Monday, January 14, 2013

Hogmanay: New Year in Scotland

Today we are happy to turn the blog over to Jane Finnis whose Roman mysteries are set in a different time and place than our own. Jane's mysteries tell of life and death in first-century Roman Britain, the turbulent province of Britannia, on the very edge of the Roman Empire. They all feature innkeeper Aurelia Marcella as a reluctant sleuth.

Eric, thank you for inviting me to post on your blog, and forgive me for beginning with a cliché: travel broadens the mind. I don’t know who originated this saying, nor who added the rider, “It broadens the beam also, from too much sitting around in planes and cars.”

Sticking to the mind…travelling, which I love, can produce two quite different reactions in me. Sometimes I think (but am far too polite to say,) “Gosh, these foreigners are odd, the way they do this-or-that.” But sometimes I realise, “Heavens, we English are odd, people do this-or-that much better here.”

I’ve just come back from a lovely holiday in sunny Gran Canaria, and we were there for New Year. And heavens, we English are decidedly odd about the way we are only just now learning to appreciate New Year properly. The Spanish have a ball on New Year’s Eve, mark midnight with wonderful fireworks, and make New Year’s Day a public holiday.

Not that we English need look as far as Spain for New Year festivities. Our neighbours the Scots are world famous for their long and glorious tradition of going to town at Hogmanay and taking January 1st off to recover. Yet on our side of the border we’re only belatedly catching them up. We at least have a holiday on New Year’s Day now, a relatively recent development, and you can find good New Year’s Eve parties and midnight fireworks. But you can also still find people who – shock horror – go to bed at their normal time and sleep the night through.

I could no more sleep through New Year than fly in the air. I love the occasion, I’m excited by the whole idea of a new start, of turning over a new leaf (or should that be opening a new file in the word processor.) I haven’t a drop of Scots blood, and was born and raised in Yorkshire, but I was lucky in my childhood. I had two uncles with proper Scottish notions of Hogmanay. Uncle Whittaker loved a party and had lived and worked well north of Hadrian’s Wall, so he knew how things should be done. Uncle Harry loved a party and had the distinction of being the darkest-complexioned man for miles around. A great combination! Every New Year’s Eve they celebrated in style, and then in the wee small hours Uncle Harry went out “first footing”, visiting the houses of all his neighbours. We, the rest of the family, tagged along, even as quite young children.

As all Scots know, to bring good luck to a household, the “first foot” over its threshold in the New Year must belong to a dark man, bearing token gifts to ensure prosperity – a piece of coal and a piece of bread were what Harry brought. Once safely inside, the luck-bringer was naturally offered a “cup of kindness” for his trouble, before he went on to the next house, and the next. His capacity for “cups of kindness” was legendary.

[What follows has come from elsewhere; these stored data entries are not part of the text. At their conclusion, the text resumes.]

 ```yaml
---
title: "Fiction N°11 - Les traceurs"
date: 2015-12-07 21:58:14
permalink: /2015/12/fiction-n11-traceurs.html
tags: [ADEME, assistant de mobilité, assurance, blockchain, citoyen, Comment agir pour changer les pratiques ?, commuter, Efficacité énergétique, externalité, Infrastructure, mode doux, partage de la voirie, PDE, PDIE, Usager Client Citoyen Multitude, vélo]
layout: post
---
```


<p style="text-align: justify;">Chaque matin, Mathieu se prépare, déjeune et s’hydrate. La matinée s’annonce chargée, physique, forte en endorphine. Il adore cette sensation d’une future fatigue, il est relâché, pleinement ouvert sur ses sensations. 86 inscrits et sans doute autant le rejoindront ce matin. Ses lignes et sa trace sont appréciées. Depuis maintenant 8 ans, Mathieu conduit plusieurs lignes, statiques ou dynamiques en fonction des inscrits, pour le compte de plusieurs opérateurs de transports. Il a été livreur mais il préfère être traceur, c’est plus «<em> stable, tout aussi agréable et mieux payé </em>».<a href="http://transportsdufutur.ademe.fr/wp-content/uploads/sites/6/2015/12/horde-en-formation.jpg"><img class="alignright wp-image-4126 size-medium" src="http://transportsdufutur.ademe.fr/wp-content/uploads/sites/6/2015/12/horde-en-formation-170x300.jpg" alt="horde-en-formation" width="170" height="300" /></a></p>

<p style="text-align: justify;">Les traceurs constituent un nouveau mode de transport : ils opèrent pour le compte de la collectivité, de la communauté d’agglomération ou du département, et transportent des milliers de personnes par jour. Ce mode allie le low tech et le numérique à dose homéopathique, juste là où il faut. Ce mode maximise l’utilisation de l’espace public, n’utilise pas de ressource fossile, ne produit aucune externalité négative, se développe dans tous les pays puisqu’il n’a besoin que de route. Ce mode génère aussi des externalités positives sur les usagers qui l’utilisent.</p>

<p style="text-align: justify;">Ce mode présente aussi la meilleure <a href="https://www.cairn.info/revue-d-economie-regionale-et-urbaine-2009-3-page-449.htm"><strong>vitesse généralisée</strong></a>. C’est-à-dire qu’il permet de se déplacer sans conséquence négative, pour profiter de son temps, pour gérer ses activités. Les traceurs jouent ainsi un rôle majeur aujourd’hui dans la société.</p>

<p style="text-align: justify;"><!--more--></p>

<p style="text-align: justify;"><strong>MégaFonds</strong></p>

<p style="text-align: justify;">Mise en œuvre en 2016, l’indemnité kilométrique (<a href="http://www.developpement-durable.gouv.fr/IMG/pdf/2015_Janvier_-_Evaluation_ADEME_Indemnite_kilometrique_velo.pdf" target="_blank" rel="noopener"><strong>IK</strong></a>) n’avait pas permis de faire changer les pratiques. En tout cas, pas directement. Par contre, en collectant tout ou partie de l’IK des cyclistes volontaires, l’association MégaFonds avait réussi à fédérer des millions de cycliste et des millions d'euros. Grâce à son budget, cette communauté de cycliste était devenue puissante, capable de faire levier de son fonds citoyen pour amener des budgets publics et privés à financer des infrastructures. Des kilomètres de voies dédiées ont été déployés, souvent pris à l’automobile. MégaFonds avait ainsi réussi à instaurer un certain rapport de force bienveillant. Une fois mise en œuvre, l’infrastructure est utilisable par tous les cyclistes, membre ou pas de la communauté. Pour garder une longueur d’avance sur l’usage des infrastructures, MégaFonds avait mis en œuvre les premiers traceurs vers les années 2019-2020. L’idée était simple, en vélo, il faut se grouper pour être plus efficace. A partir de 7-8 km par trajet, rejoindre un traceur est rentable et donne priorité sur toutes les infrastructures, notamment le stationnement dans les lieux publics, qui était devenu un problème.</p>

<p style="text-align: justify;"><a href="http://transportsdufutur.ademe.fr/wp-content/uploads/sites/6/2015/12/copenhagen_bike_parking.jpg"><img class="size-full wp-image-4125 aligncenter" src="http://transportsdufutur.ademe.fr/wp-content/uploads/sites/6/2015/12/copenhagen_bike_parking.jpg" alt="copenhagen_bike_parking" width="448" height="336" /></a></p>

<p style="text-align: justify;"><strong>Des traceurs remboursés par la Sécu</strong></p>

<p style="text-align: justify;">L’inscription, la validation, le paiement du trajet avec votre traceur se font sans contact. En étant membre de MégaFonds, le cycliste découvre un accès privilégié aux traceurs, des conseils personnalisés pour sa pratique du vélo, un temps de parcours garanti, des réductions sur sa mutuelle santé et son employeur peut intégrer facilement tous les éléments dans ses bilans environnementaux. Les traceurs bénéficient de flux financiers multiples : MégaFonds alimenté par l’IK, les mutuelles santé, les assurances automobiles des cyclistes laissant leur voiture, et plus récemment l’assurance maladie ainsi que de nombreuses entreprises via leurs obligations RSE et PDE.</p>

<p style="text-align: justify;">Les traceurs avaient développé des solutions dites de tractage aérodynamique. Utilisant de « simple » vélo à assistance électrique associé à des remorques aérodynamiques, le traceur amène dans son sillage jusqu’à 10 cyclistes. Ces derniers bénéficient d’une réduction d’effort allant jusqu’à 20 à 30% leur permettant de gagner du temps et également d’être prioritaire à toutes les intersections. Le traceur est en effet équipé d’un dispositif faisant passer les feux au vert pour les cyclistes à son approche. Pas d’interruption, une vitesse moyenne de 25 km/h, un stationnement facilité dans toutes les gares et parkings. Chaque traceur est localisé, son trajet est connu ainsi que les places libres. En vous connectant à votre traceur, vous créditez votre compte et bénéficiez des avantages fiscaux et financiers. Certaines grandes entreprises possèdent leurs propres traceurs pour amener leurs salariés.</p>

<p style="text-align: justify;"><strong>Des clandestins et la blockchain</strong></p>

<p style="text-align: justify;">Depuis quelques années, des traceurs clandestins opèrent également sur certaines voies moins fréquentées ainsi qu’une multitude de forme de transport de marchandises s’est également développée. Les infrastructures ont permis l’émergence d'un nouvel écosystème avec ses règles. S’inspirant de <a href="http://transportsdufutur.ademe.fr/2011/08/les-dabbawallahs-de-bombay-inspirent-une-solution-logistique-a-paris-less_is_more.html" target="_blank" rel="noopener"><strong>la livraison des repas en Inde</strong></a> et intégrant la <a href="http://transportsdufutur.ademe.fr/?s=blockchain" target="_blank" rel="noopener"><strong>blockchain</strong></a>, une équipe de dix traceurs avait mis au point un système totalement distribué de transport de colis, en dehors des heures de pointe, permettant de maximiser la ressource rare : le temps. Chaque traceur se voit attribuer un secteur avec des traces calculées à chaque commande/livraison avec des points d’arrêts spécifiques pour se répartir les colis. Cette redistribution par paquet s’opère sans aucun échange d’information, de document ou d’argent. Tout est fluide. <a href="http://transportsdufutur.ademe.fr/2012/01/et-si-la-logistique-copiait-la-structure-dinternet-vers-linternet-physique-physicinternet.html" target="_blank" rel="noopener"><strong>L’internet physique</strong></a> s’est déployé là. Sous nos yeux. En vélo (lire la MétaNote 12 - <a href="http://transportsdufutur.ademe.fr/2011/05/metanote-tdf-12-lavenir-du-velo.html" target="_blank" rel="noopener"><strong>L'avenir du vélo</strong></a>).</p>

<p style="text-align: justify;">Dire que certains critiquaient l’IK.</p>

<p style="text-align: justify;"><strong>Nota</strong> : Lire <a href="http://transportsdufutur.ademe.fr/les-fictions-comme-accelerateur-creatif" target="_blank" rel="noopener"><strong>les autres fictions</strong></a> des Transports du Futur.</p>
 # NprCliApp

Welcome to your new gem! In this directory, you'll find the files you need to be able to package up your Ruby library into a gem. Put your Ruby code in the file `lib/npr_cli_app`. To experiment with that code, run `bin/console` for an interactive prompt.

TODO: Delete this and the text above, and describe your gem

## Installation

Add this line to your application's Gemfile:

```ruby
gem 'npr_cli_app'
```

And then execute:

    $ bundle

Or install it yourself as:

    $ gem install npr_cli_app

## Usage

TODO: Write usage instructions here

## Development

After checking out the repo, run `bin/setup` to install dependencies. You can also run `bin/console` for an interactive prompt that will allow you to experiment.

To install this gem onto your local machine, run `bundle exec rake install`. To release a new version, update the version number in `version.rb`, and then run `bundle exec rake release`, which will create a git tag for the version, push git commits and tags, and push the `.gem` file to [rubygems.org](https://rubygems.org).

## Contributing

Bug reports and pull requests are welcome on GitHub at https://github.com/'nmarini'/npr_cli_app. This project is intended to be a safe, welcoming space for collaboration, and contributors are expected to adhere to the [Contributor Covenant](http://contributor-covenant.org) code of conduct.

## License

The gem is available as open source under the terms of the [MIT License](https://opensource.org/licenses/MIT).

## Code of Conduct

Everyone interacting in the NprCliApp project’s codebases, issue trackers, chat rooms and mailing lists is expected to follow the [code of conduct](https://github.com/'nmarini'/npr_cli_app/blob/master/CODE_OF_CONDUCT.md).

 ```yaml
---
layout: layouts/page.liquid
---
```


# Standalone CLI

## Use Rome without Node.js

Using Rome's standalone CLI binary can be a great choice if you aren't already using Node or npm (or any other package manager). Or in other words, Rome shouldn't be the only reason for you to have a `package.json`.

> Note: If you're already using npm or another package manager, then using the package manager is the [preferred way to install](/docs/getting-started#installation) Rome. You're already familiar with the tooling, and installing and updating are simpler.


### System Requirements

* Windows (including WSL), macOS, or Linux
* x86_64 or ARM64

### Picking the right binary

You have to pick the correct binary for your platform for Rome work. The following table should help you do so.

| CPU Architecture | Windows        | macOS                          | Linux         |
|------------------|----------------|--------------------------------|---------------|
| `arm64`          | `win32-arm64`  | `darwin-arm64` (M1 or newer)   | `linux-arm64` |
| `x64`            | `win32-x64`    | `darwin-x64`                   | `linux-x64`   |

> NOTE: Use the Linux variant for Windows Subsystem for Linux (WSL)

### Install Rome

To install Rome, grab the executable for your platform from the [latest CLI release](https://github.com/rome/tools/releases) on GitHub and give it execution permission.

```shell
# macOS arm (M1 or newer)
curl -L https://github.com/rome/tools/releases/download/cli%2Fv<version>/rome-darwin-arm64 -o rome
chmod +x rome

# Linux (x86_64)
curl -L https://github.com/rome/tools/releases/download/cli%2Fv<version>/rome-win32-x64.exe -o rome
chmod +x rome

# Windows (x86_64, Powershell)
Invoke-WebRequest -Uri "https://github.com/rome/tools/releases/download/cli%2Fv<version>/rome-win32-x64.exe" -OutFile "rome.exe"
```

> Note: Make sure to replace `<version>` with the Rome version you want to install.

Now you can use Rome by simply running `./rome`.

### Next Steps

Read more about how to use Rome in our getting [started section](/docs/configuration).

The Ancient Romans had the right idea about Near Year; they made a big thing of it. My mysteries are set at the very end of the first century AD, in the area round York, and as my sleuth Aurelia is an innkeeper, she would certainly organise first-rate New Year parties for her friends and customers. There was a serious religious element to the occasion as well. The god Janus was one of the most important Roman deities, and he’s always pictured with two faces, one looking backwards and one forwards.

Isn’t that an excellent symbol for the start of a year? Welcome the future but don’t discard all of the past…and make sure the celebration is a good one!

SHADOWS IN THE NIGHT was published in hardback and ebook last November by Head of Zeus for UK and the Commonwealth, and the paperback will come out this coming April. It's the first in the Aurelia Marcella series, and has already been published by Poisoned Pen Press as GET OUT OR DIE in the USA.

Website: www.janefinnis.com Blog: http://janefinnisblog.wordpress.com
Twitter: http://twitter.com/Jane_Finnis

The Aurelia Marcella Roman mysteries, published in the UK by Head of Zeus, and in the USA by Poisoned Pen Press

4 comments:

  1. Interesting post, Jane. Does the dark man of New Year have anything to do with the Green Man or his ilk?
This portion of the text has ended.